State v. Burns

651 So. 2d 717 (1995)

STATE of Florida, Petitioner,
v.
Ronald Paul BURNS, Respondent.

No. 94-03105.

District Court of Appeal of Florida, Second District.

February 10, 1995.

Robert A. Butterworth, Atty. Gen., Tallahassee, and Patricia E. Davenport, Asst. Atty. Gen., Tampa, for petitioner.

William B. Plowman, Tampa, for respondent.

PER CURIAM.

The State of Florida has petitioned this court for a writ of certiorari. Specifically, the state asks this court to quash an order compelling the state to either disclose the name and address of a confidential informant or make that individual available for a deposition. We have jurisdiction pursuant to Florida Rule of Appellate Procedure 9.030(b)(2)(A). For the reasons expressed below, we grant the state's petition, issue the writ of certiorari and quash the order with instructions that the motion be reconsidered in light of this court's opinions in State v. Mashke, 577 So. 2d 610 (Fla. 2d DCA 1991); State v. Davila, 570 So. 2d 1035 (Fla. 2d DCA 1990); State v. Carnegie, 472 So. 2d 1329 (Fla. *718 2d DCA 1985); Munford v. State, 343 So. 2d 67 (Fla. 2d DCA 1977).

The state argued that the state court departed from the essential requirements of law, first by overlooking the fact that the respondent, who is the defendant in the criminal action below, failed to meet his burden of demonstrating through sworn proof the necessity of disclosure. This court has previously held that a defendant must not only allege the specific defense sought to be proved, but also support that defense with sworn proof before the state can be compelled to disclose the identity of a confidential informant. See Mashke, 577 So.2d at 612.

The state's second claim is that, assuming the above technical requirements are met, the court failed to conduct an adequate hearing to consider the limited privilege afforded the state in nondisclosure against the defendant's constitutional right to a fair trial before ruling on the motion to compel.

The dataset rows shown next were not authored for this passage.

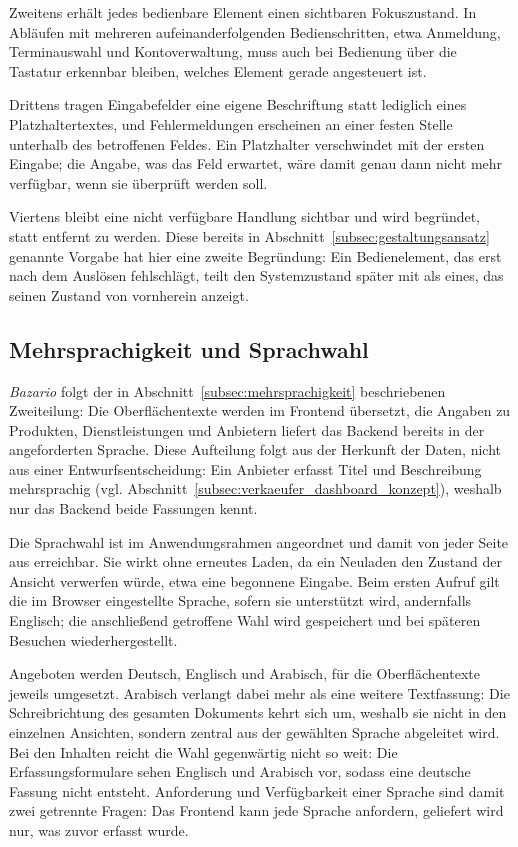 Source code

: Zweitens erhält jedes bedienbare Element einen sichtbaren
Fokuszustand. In Abläufen mit mehreren aufeinanderfolgenden
Bedienschritten, etwa Anmeldung, Terminauswahl und Kontoverwaltung,
muss auch bei Bedienung über die Tastatur erkennbar bleiben, welches
Element gerade angesteuert ist.

Drittens tragen Eingabefelder eine eigene Beschriftung statt
lediglich eines Platzhaltertextes, und Fehlermeldungen erscheinen an
einer festen Stelle unterhalb des betroffenen Feldes. Ein Platzhalter
verschwindet mit der ersten Eingabe; die Angabe, was das Feld
erwartet, wäre damit genau dann nicht mehr verfügbar, wenn sie
überprüft werden soll.

Viertens bleibt eine nicht verfügbare Handlung sichtbar und wird
begründet, statt entfernt zu werden. Diese bereits in
Abschnitt~\ref{subsec:gestaltungsansatz} genannte Vorgabe hat hier
eine zweite Begründung: Ein Bedienelement, das erst nach dem Auslösen
fehlschlägt, teilt den Systemzustand später mit als eines, das seinen
Zustand von vornherein anzeigt.


\subsection{Mehrsprachigkeit und Sprachwahl}
\label{subsec:mehrsprachigkeit_konzept}

\textit{Bazario} folgt der in
Abschnitt~\ref{subsec:mehrsprachigkeit} beschriebenen Zweiteilung:
Die Oberflächentexte werden im Frontend übersetzt, die Angaben zu
Produkten, Dienstleistungen und Anbietern liefert das Backend bereits
in der angeforderten Sprache. Diese Aufteilung folgt aus der Herkunft
der Daten, nicht aus einer Entwurfsentscheidung: Ein Anbieter erfasst
Titel und Beschreibung mehrsprachig (vgl.
Abschnitt~\ref{subsec:verkaeufer_dashboard_konzept}), weshalb nur das
Backend beide Fassungen kennt.

Die Sprachwahl ist im Anwendungsrahmen angeordnet und damit von jeder
Seite aus erreichbar. Sie wirkt ohne erneutes Laden, da ein Neuladen
den Zustand der Ansicht verwerfen würde, etwa eine begonnene Eingabe.
Beim ersten Aufruf gilt die im Browser eingestellte Sprache, sofern
sie unterstützt wird, andernfalls Englisch; die anschließend
getroffene Wahl wird gespeichert und bei späteren Besuchen
wiederhergestellt.

Angeboten werden Deutsch, Englisch und Arabisch, für die
Oberflächentexte jeweils umgesetzt. Arabisch verlangt
dabei mehr als eine weitere Textfassung: Die Schreibrichtung des
gesamten Dokuments kehrt sich um, weshalb sie nicht in den einzelnen
Ansichten, sondern zentral aus der gewählten Sprache abgeleitet wird. Bei den Inhalten reicht die Wahl gegenwärtig
nicht so weit: Die Erfassungsformulare sehen Englisch und Arabisch
vor, sodass eine deutsche Fassung nicht entsteht. Anforderung und
Verfügbarkeit einer Sprache sind damit zwei getrennte Fragen: Das
Frontend kann jede Sprache anfordern, geliefert wird nur, was zuvor
erfasst wurde.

See, e.g., Davila, 570 So.2d at 1037-38; State v. Carnegie, 472 So.2d at 1330-31; Munford v. State, 343 So.2d at 69. Although an in camera hearing is not required in all instances, nevertheless this court has previously recognized that it is the best procedure to ensure that the rights and interests of both the defendant and the state are carefully considered. Munford, 343 So.2d at 69.

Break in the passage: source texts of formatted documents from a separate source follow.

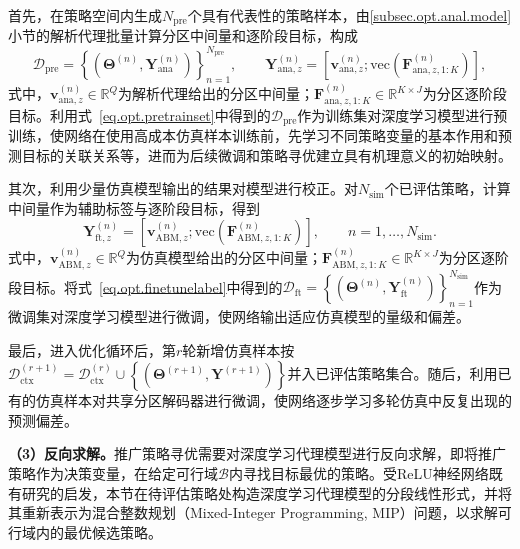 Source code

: 首先，在策略空间内生成$N_{\mathrm{pre}}$个具有代表性的策略样本，由\ref{subsec.opt.anal.model}小节的解析代理批量计算分区中间量和逐阶段目标，构成
\begin{equation}
\mathcal{D}_{\mathrm{pre}}
=\left\{
\left(
\bm{\Theta}^{(n)},
\bm{Y}_{\mathrm{ana}}^{(n)}
\right)
\right\}_{n=1}^{N_{\mathrm{pre}}},
\qquad
\bm{Y}_{\mathrm{ana},z}^{(n)}
=\left[
\bm{v}_{\mathrm{ana},z}^{(n)};
\mathrm{vec}\left(
\bm{F}_{\mathrm{ana},z,1:K}^{(n)}
\right)
\right],
\label{eq.opt.pretrainset}
\end{equation}
式中，$\bm{v}_{\mathrm{ana},z}^{(n)}\in\mathbb{R}^{Q}$为解析代理给出的分区中间量；$\bm{F}_{\mathrm{ana},z,1:K}^{(n)}\in\mathbb{R}^{K\times J}$为分区逐阶段目标。利用式~\eqref{eq.opt.pretrainset}中得到的$\mathcal{D}_{\mathrm{pre}}$作为训练集对深度学习模型进行预训练，使网络在使用高成本仿真样本训练前，先学习不同策略变量的基本作用和预测目标的关联关系等，进而为后续微调和策略寻优建立具有机理意义的初始映射。

其次，利用少量仿真模型输出的结果对模型进行校正。对$N_{\mathrm{sim}}$个已评估策略，计算中间量作为辅助标签与逐阶段目标，得到
\begin{equation}
\bm{Y}_{\mathrm{ft},z}^{(n)}
=\left[
\bm{v}_{\mathrm{ABM},z}^{(n)};
\mathrm{vec}\left(
\bm{F}_{\mathrm{ABM},z,1:K}^{(n)}
\right)
\right],
\qquad n=1,\ldots,N_{\mathrm{sim}}.
\label{eq.opt.finetunelabel}
\end{equation}
式中，$\bm{v}_{\mathrm{ABM},z}^{(n)}\in\mathbb{R}^{Q}$为仿真模型给出的分区中间量；$\bm{F}_{\mathrm{ABM},z,1:K}^{(n)}\in\mathbb{R}^{K\times J}$为分区逐阶段目标。将式~\eqref{eq.opt.finetunelabel}中得到的$\mathcal{D}_{\mathrm{ft}}=\left\{\left(\bm{\Theta}^{(n)},\bm{Y}_{\mathrm{ft}}^{(n)}\right)\right\}_{n=1}^{N_{\mathrm{sim}}}$作为微调集对深度学习模型进行微调，使网络输出适应仿真模型的量级和偏差。

最后，进入优化循环后，第$r$轮新增仿真样本按$\mathcal{D}_{\mathrm{ctx}}^{(r+1)}=\mathcal{D}_{\mathrm{ctx}}^{(r)}\cup\left\{\left(\bm{\Theta}^{(r+1)},\bm{Y}^{(r+1)}\right)\right\}$并入已评估策略集合。随后，利用已有的仿真样本对共享分区解码器进行微调，使网络逐步学习多轮仿真中反复出现的预测偏差。

\textbf{（3）反向求解。}推广策略寻优需要对深度学习代理模型进行反向求解，即将推广策略作为决策变量，在给定可行域$\mathcal{B}$内寻找目标最优的策略。受ReLU神经网络既有研究的启发\citep{fischettiDeepNeuralNetworks2018,tjengEVALUATINGROBUSTNESSNEURAL2019}，本节在待评估策略处构造深度学习代理模型的分段线性形式，并将其重新表示为混合整数规划（Mixed-Integer Programming, MIP）问题，以求解可行域内的最优候选策略。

The record before us fails to demonstrate that the trial court examined the motion in a manner consistent with this court's previous opinions. Therefore, we grant the state's petition, issue the writ of certiorari and quash the order compelling discovery, with instructions that the motion be reconsidered in light of the caselaw cited above.

CAMPBELL, A.C.J., and BLUE and WHATLEY, JJ., concur.